(DATA Opens)
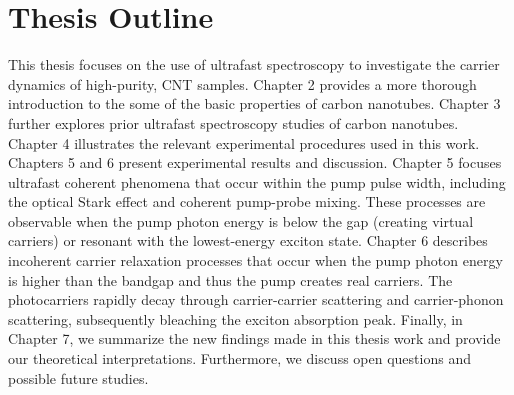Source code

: \section{Thesis Outline}

This thesis focuses on the use of ultrafast spectroscopy to investigate the carrier dynamics of high-purity, CNT samples. Chapter 2 provides a more thorough introduction to the some of the basic properties of carbon nanotubes. Chapter 3 further explores prior ultrafast spectroscopy studies of carbon nanotubes. Chapter 4 illustrates the relevant experimental procedures used in this work. Chapters 5 and 6 present experimental results and discussion.  Chapter 5 focuses ultrafast coherent phenomena that occur within the pump pulse width, including the optical Stark effect and coherent pump-probe mixing.  These processes are observable when the pump photon energy is below the gap (creating virtual carriers) or resonant with the lowest-energy exciton state.  Chapter 6 describes incoherent carrier relaxation processes that occur when the pump photon energy is higher than the bandgap and thus the pump creates real carriers. The photocarriers rapidly decay through carrier-carrier scattering and carrier-phonon scattering, subsequently bleaching the exciton absorption peak.  Finally, in Chapter 7, we summarize the new findings made in this thesis work and provide our theoretical interpretations.  Furthermore, we discuss open questions and possible future studies.
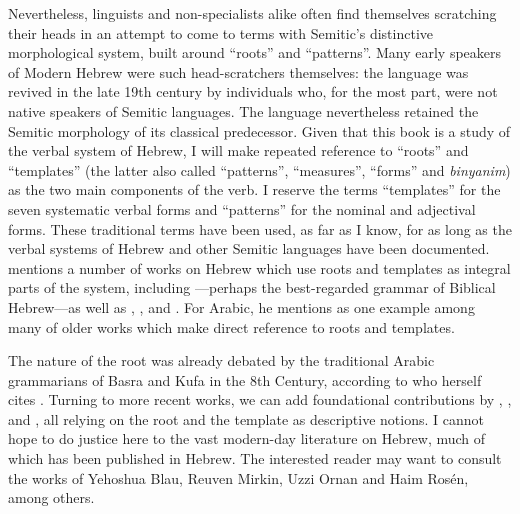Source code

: Nevertheless, linguists and non-specialists alike often find themselves scratching their heads in an attempt to come to terms with Semitic's distinctive morphological system, built around ``roots'' and ``patterns''. Many early speakers of Modern Hebrew were such head-scratchers themselves: the language was revived in the late 19th century by individuals who, for the most part, were not native speakers of Semitic languages. The language nevertheless retained the Semitic morphology of its classical predecessor.
Given that this book is a study of the verbal system of Hebrew, I will make repeated reference to ``roots'' and ``templates'' (the latter also called ``patterns'', ``measures'', ``forms'' and \emph{binyanim}) as the two main components of the verb. I reserve the terms ``templates'' for the seven systematic verbal forms and ``patterns'' for the nominal and adjectival forms. These traditional terms have been used, as far as I know, for as long as the verbal systems of Hebrew and other Semitic languages have been documented. \cite{ussishkin00phd} mentions a number of works on Hebrew which use roots and templates as integral parts of the system, including \cite{gesenius}---perhaps the best-regarded grammar of Biblical Hebrew---as well as \cite{bopp1824}, \cite{ewald1827}, \cite{harris41} and \cite{chomsky51}. For Arabic, he mentions \cite{desacy1810} as one example among many of older works which make direct reference to roots and templates.

The nature of the root was already debated by the traditional Arabic grammarians of Basra and Kufa in the 8th Century, according to \citet[563ff]{borer13oup} who herself cites \cite{owens88}. Turning to more recent works, we can add foundational contributions by \cite{rosen77}, \cite{berman78}, \cite{bolozky78,bolozky99} and \cite{ravid90}, all relying on the root and the template as descriptive notions. I cannot hope to do justice here to the vast modern-day literature on Hebrew, much of which has been published in Hebrew. The interested reader may want to consult the works of Yehoshua Blau, Reuven Mirkin, Uzzi Ornan and Haim Ros\'en, among others.

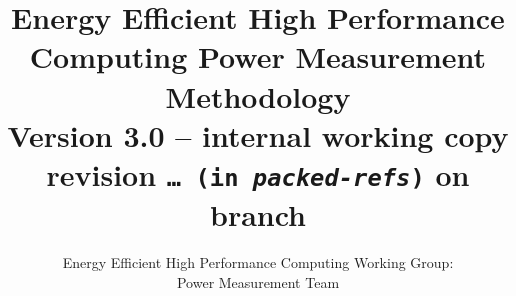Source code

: \documentclass[parskip]{scrreprt}
\author{Energy Efficient High Performance Computing Working Group:\\Power Measurement Team}
\newcommand{\commit}{\dots~(in \emph{packed-refs})}}
\begin{document}
\graphicspath{{figures/}}

\pagestyle{headings}  %

\title{
Energy Efficient High Performance Computing Power Measurement Methodology \\
\bigskip
\normalsize{Version 3.0 -- internal working copy}\\
\bigskip
\scriptsize{revision \texttt{\commit} on branch \texttt{\branch}}
}


\date{ }
\maketitle              %

\tableofcontents
\listoftables
\listoffigures

\newcommand{\SpecAccuracyLThree}{\SI{1}{\percent}}
\newcommand{\SpecAccuracyLTwo}{\SI{2}{\percent}}
\newcommand{\SpecAccuracyLOne}{\SI{5}{\percent}}
\newcommand{\SpecAccuracyMeter}{\SI{3}{\percent}}
\newcommand{\SpecPowerMinLOne}{\SI{2}{\kilo\watt}}
\newcommand{\SpecPowerMinLTwo}{\SI{10}{\kilo\watt}}
\newcommand{\SpecPowerMaxLOne}{\SI{40}{\kilo\watt}}
\newcommand{\SpecFracMinLOne}{\num[parse-numbers=false]{\frac{1}{10}}}
\newcommand{\SpecFracMinLTwo}{\num[parse-numbers=false]{\frac{1}{8}}}
\newcommand{\SpecMinNodes}{\num{15}}
\newcommand{\MinMeasurementsCorePhaseLTwoThree}{\num{10}}

%



\newpage





% 

\end{document}

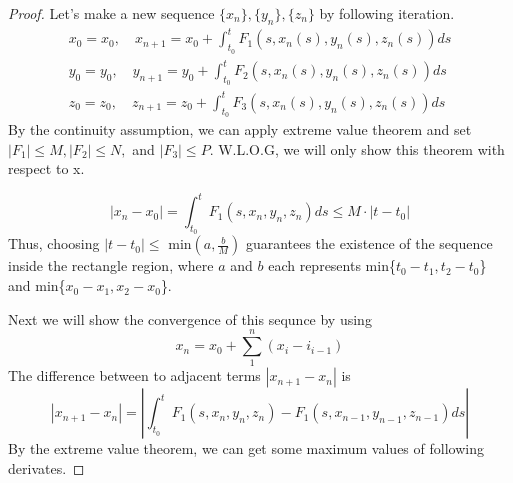 \documentclass[a4paper,10pt]{article}
\begin{document}
    \begin{proof}
        Let's make a new sequence $\{ x_n\}, \{ y_n\}, \{ z_n\}$ by following iteration.
        \begin{eqnarray*}
            x_0 = x_0, \quad x_{n+1} = x_0 + \int_{t_0}^{t} F_1(s, x_n(s), y_n(s), z_n(s)) ds \\
            y_0 = y_0, \quad y_{n+1} = y_0 + \int_{t_0}^{t} F_2(s, x_n(s), y_n(s), z_n(s)) ds \\
            z_0 = z_0, \quad z_{n+1} = z_0 + \int_{t_0}^{t} F_3(s, x_n(s), y_n(s), z_n(s)) ds
        \end{eqnarray*}
        By the continuity assumption, we can apply extreme value theorem and set $|F_1| \leq M, |F_2| \leq N,$ and $|F_3| \leq P$. W.L.O.G, we will only show this theorem with respect to x.

        \begin{displaymath}
            |x_n - x_0| = \int_{t_0}^{t} F_1(s, x_n, y_n, z_n) ds \leq M \cdot |t - t_0|
        \end{displaymath}
        Thus, choosing $|t - t_0| \leq$ min$(a, \frac{b}{M})$ guarantees the existence of the sequence inside the rectangle region, where $a$ and $b$ each represents min\{$t_0 - t_1, t_2 - t_0$\} and min\{$x_0 - x_1, x_2 - x_0$\}.

        Next we will show the convergence of this sequnce by using
        \begin{displaymath}
            x_n = x_0 + \sum_{1}^{n} (x_i - i_{i-1})
        \end{displaymath}
        The difference between to adjacent terms $|x_{n+1} - x_{n}|$ is 
        \begin{displaymath}
            |x_{n+1} - x_{n}| = \left| \int_{t_0}^t F_1(s, x_{n}, y_{n}, z_{n}) - F_1(s, x_{n-1}, y_{n-1}, z_{n-1}) ds \right|
        \end{displaymath}
        By the extreme value theorem, we can get some maximum values of following derivates.


\end{proof}
\end{document}
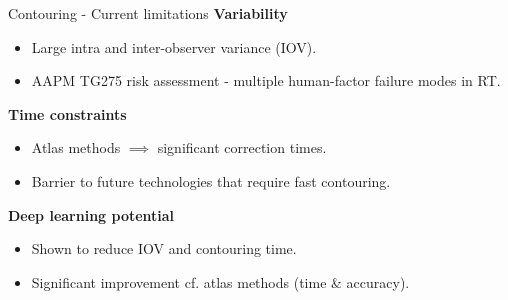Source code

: \documentclass[9pt]{beamer}
\begin{document}
\begin{frame}{Contouring - Current limitations }
\textbf{Variability}
\begin{itemize}
\item Large intra and inter-observer variance (IOV).\footnotemark[1]
\item  AAPM TG275 risk assessment - multiple human-factor failure modes in RT.\footnotemark[2]
\end{itemize}
\vspace{4mm}

\textbf{Time constraints}
\begin{itemize}
	\item Atlas methods $\implies$ significant correction times.\footnotemark[3]
	\item Barrier to future technologies that require fast contouring.\footnotemark[3]
\end{itemize}
\vspace{4mm}

\textbf{Deep learning potential}
\begin{itemize}
	\item Shown to reduce IOV and contouring time.\footnotemark[3]
	\item Significant improvement cf. atlas methods (time \& accuracy).\footnotemark[4]
\end{itemize}
\end{frame}
%
\end{document}
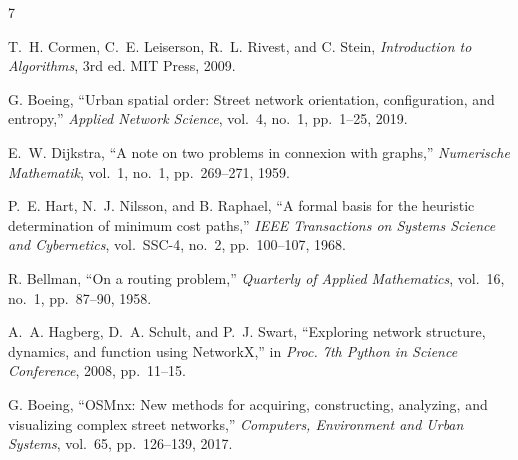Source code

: \documentclass[conference]{IEEEtran}
\begin{document}
\begin{thebibliography}{7}

T.~H. Cormen, C.~E. Leiserson, R.~L. Rivest, and C. Stein, \emph{Introduction to Algorithms}, 3rd ed. MIT Press, 2009.

G. Boeing, ``Urban spatial order: Street network orientation, configuration, and entropy,'' \emph{Applied Network Science}, vol.~4, no.~1, pp.~1--25, 2019.

E.~W. Dijkstra, ``A note on two problems in connexion with graphs,'' \emph{Numerische Mathematik}, vol.~1, no.~1, pp.~269--271, 1959.

P.~E. Hart, N.~J. Nilsson, and B. Raphael, ``A formal basis for the heuristic determination of minimum cost paths,'' \emph{IEEE Transactions on Systems Science and Cybernetics}, vol.~SSC-4, no.~2, pp.~100--107, 1968.

R. Bellman, ``On a routing problem,'' \emph{Quarterly of Applied Mathematics}, vol.~16, no.~1, pp.~87--90, 1958.

A.~A. Hagberg, D.~A. Schult, and P.~J. Swart, ``Exploring network structure, dynamics, and function using NetworkX,'' in \emph{Proc. 7th Python in Science Conference}, 2008, pp.~11--15.

G. Boeing, ``OSMnx: New methods for acquiring, constructing, analyzing, and visualizing complex street networks,'' \emph{Computers, Environment and Urban Systems}, vol.~65, pp.~126--139, 2017.

\end{thebibliography}
\end{document}
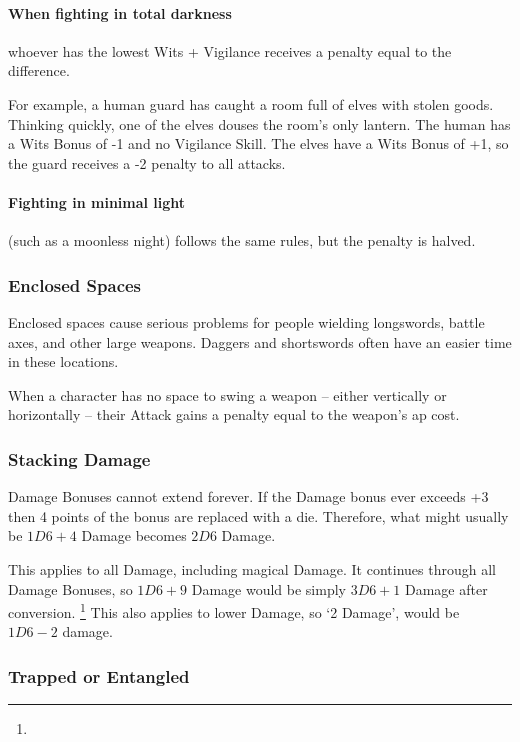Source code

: \begin{multicols}{2}
\paragraph*{When fighting in total darkness}
whoever has the lowest Wits + Vigilance receives a penalty equal to the difference.

For example, a human guard has caught a room full of elves with stolen goods.
Thinking quickly, one of the elves douses the room's only lantern.
The human has a Wits Bonus of -1 and no Vigilance Skill.
The elves have a Wits Bonus of +1, so the guard receives a -2 penalty to all attacks.

\paragraph*{Fighting in minimal light}
(such as a moonless night)
follows the same rules, but the penalty is halved.

\subsubsection[Enclosed Spaces: Penalty equals weapon's AP cost]{Enclosed Spaces}
\label{enclosedcombat}

Enclosed spaces cause serious problems for people wielding longswords, battle axes, and other large weapons.
Daggers and shortswords often have an easier time in these locations.

When a character has no space to swing a weapon -- either vertically or horizontally -- their Attack gains a penalty equal to the weapon's \gls{ap} cost.

\subsubsection{Stacking Damage}

Damage Bonuses cannot extend forever. If the Damage bonus ever exceeds +3 then 4 points of the bonus are replaced with a die. Therefore, what might usually be $1D6+4$ Damage becomes $2D6$ Damage.

This applies to all Damage, including magical Damage.
It continues through all Damage Bonuses, so $1D6+9$ Damage would be simply $3D6+1$ Damage after conversion.%
\footnote{\stackingDamageChart}
This also applies to lower Damage, so `2 Damage', would be $1D6-2$ damage.

\subsubsection[Trapped/ Entangled: Character cannot use their Dexterity Bonus, and takes -2 Attack penalty]{Trapped or Entangled}
\label{trapped}
\label{entangled}


\end{multicols}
(DATA Closes)
— ASSIGNMENT —
Look for the word "numbers". Copy out every line of the data that has it.

— COMPLETED EXERCISE —
\newcommand{\SpecFracMinLOne}{\num[parse-numbers=false]{\frac{1}{10}}}
\newcommand{\SpecFracMinLTwo}{\num[parse-numbers=false]{\frac{1}{8}}}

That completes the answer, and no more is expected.